In 2023, Hazen and Wong led an interdisciplinary nine-member team—scientists from Carnegie, Caltech, and Cornell University, and philosophers from the University of Colorado—to introduce their proposed new law to the scientific community in a paper published by Proceedings of the National Academy of Sciences.

They put forward that complex natural systems evolve to states of greater patterning, diversity, and complexity. According to Hazen and Wong, this means that evolution is not limited to life on Earth, it also occurs throughout the cosmos.

In Time’s Second Arrow Hazen and Wong expanded this approach in order to further probe the balance between the tendency for disorder governed by the second law of thermodynamics and the development of complexity predicted by their law of increasing functional information.

“We contend that evolution is a universal phenomenon, in play since the Big Bang 13.8 billion years ago and continuing today in many systems at many scales,” they wrote. “Atoms evolve in stars. Molecules evolve in atmospheres. Minerals evolve on and within planets, as does life in all its varied splendor. What’s more, nature’s evolving systems often interact with each other: Atmospheres, minerals, and life coevolve in complex, interdependent, and unexpected ways.”

During the AGU press briefing on his and Hazen’s work, Wong was asked how they would break down an idea as sophisticated as increasing functional information while meeting up with friends for happy hour. 

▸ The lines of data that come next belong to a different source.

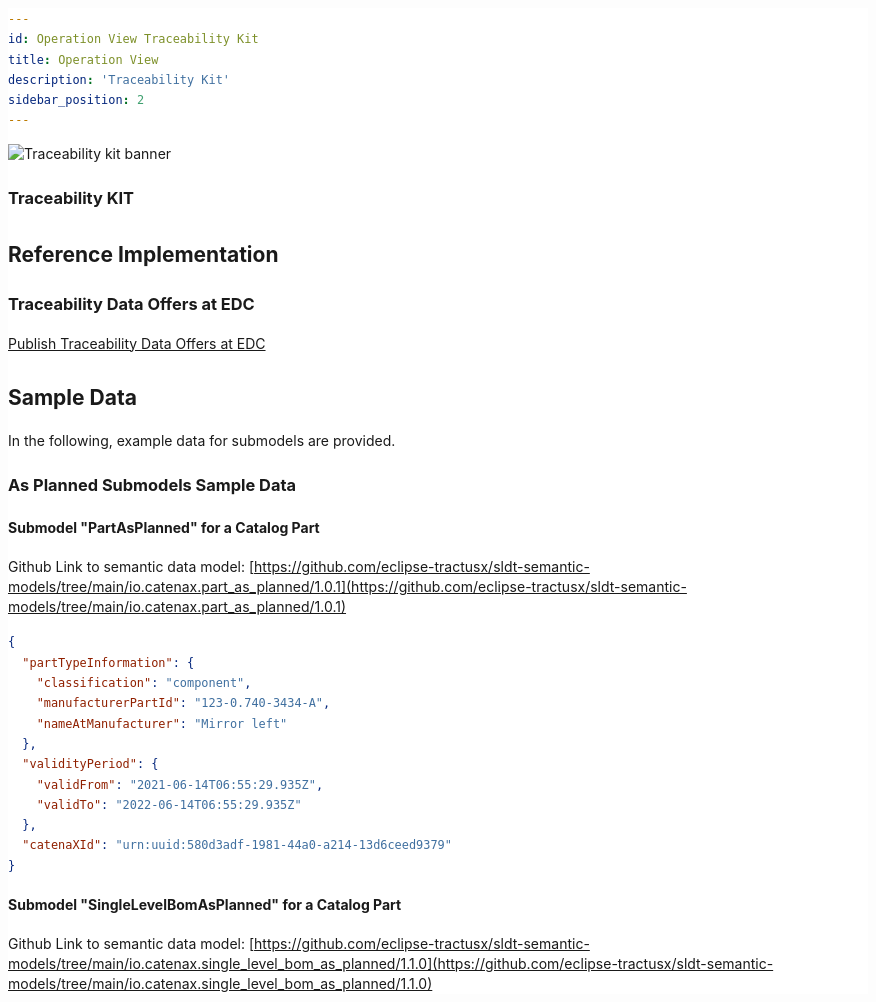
 ```yaml
---
id: Operation View Traceability Kit
title: Operation View
description: 'Traceability Kit'
sidebar_position: 2
---
```


![Traceability kit banner](@site/static/img/doc-traceability_header-minified.png)

### Traceability KIT



## Reference Implementation

### Traceability Data Offers at EDC

[Publish Traceability Data Offers at EDC](#publish-traceability-data-offers-at-edc)



## Sample Data

In the following, example data for submodels are provided.

### As Planned Submodels Sample Data

#### Submodel "PartAsPlanned" for a Catalog Part

Github Link to semantic data model: [https://github.com/eclipse-tractusx/sldt-semantic-models/tree/main/io.catenax.part_as_planned/1.0.1](https://github.com/eclipse-tractusx/sldt-semantic-models/tree/main/io.catenax.part_as_planned/1.0.1)

```json
{
  "partTypeInformation": {
    "classification": "component",
    "manufacturerPartId": "123-0.740-3434-A",
    "nameAtManufacturer": "Mirror left"
  },
  "validityPeriod": {
    "validFrom": "2021-06-14T06:55:29.935Z",
    "validTo": "2022-06-14T06:55:29.935Z"
  },
  "catenaXId": "urn:uuid:580d3adf-1981-44a0-a214-13d6ceed9379"
}
```

#### Submodel "SingleLevelBomAsPlanned" for a Catalog Part

Github Link to semantic data model: [https://github.com/eclipse-tractusx/sldt-semantic-models/tree/main/io.catenax.single_level_bom_as_planned/1.1.0](https://github.com/eclipse-tractusx/sldt-semantic-models/tree/main/io.catenax.single_level_bom_as_planned/1.1.0)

“I’d ask the bartender to make me their favorite cocktail. Then I’d ask about the recipe of that cocktail and how it came to be,” Wong answered. “Think about all the different ingredients, the way it’s shaken or stirred, the kinds of garnishes that are used. And then think about all the different combinations that were tried during the development of this recipe but just didn’t taste as good.  So out of all the possibilities for drinks that could exist, we only have a subset being served in bars today. Our new law of nature suggests that the functional information describing drink recipes has increased over time as many possibilities have been tried and winnowed down to the ones that taste delicious.” 

The arrow mentioned in the new book’s title refers to the temporal directionality of increasing complexity, echoing the way that the second law of thermodynamics requires a temporal directionality for increasing entropy. Hazen and Wong say these two concepts can happily live side-by-side.

“Life illustrates this point. Every chemical reaction in a cell obeys the laws of thermodynamics. They must. Nevertheless, the laws of thermodynamics do not describe and explain, much less predict, why life emerged from the primordial soup,” they wrote. “The transition from nonliving molecules to a living cell is where selection for novelty must come into play.”

According to Hazen and Wong, their proposed law can inform research on the emergence of life on Earth search for life elsewhere. Taking this one step further, they concluded that humanity is at an inflection point in our understanding of complexity, prompting questions about meaning and purpose that exist at the nexus of science and philosophy.

But the book isn’t an endpoint on the path to better understanding our existence in the world. It is a milestone in the ongoing journey, and Hazen and Wong continue to grow their community of like-minded intellectual travelers.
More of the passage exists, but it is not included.